REQUIRED ACTION: With the string "ferrofluid" as the filter, copy each matching line from the records.

·····

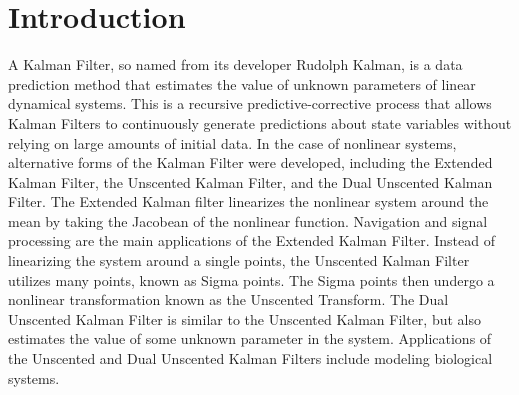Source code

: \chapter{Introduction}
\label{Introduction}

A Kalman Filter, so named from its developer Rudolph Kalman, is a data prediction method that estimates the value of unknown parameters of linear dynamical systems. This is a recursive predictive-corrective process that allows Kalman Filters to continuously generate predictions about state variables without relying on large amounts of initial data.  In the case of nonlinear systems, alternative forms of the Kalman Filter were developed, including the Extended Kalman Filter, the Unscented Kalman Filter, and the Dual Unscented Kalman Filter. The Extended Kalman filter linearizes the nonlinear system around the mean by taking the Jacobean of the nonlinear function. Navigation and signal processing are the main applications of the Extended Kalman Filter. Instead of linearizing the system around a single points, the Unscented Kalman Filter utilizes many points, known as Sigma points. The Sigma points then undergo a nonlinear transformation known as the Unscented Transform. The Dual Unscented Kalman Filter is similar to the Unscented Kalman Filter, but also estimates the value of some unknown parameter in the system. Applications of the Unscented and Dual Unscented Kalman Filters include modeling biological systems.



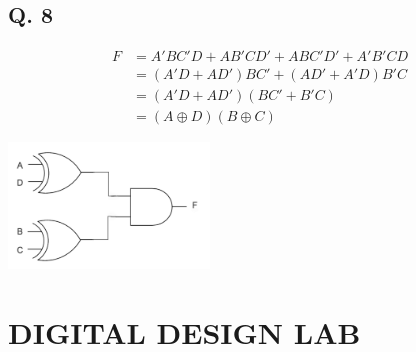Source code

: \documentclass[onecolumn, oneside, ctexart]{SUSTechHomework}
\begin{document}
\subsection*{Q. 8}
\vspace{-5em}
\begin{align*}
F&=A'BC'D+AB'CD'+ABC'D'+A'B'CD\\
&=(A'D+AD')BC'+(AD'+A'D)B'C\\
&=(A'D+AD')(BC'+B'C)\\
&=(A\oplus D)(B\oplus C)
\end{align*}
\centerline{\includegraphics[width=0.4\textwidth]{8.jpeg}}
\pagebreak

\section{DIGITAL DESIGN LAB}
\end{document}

·····

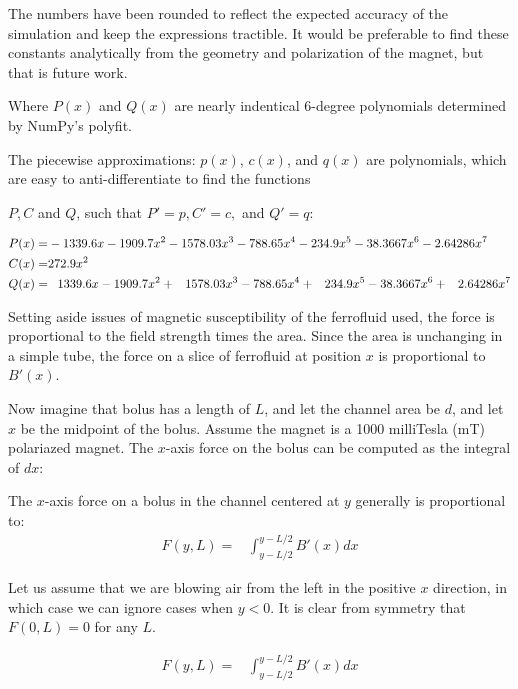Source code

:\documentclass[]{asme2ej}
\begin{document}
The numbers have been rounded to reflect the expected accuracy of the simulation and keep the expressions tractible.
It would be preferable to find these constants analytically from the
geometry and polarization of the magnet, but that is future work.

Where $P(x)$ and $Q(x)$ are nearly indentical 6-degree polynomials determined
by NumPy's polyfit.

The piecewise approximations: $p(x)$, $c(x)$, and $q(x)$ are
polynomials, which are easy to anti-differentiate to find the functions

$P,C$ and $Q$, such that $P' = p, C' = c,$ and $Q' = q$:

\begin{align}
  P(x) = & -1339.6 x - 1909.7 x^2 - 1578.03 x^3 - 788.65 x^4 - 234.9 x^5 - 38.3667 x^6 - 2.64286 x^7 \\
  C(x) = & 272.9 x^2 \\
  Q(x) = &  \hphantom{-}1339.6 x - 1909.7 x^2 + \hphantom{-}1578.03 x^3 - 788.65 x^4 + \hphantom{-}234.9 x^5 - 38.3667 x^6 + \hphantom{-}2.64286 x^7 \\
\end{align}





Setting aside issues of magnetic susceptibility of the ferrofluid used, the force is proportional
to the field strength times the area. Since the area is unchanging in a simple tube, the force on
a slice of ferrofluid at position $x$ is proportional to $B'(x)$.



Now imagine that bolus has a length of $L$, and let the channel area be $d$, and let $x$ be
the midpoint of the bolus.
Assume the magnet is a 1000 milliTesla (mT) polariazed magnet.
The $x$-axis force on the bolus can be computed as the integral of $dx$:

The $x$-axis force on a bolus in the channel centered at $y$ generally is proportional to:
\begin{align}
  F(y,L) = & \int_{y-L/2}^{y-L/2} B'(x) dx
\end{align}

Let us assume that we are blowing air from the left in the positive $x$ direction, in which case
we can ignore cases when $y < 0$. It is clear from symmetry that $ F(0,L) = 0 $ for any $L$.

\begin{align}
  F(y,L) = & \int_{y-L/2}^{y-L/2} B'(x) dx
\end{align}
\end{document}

·····

RESPONSE TO THE EXERCISE:
Setting aside issues of magnetic susceptibility of the ferrofluid used, the force is proportional
a slice of ferrofluid at position $x$ is proportional to $B'(x)$.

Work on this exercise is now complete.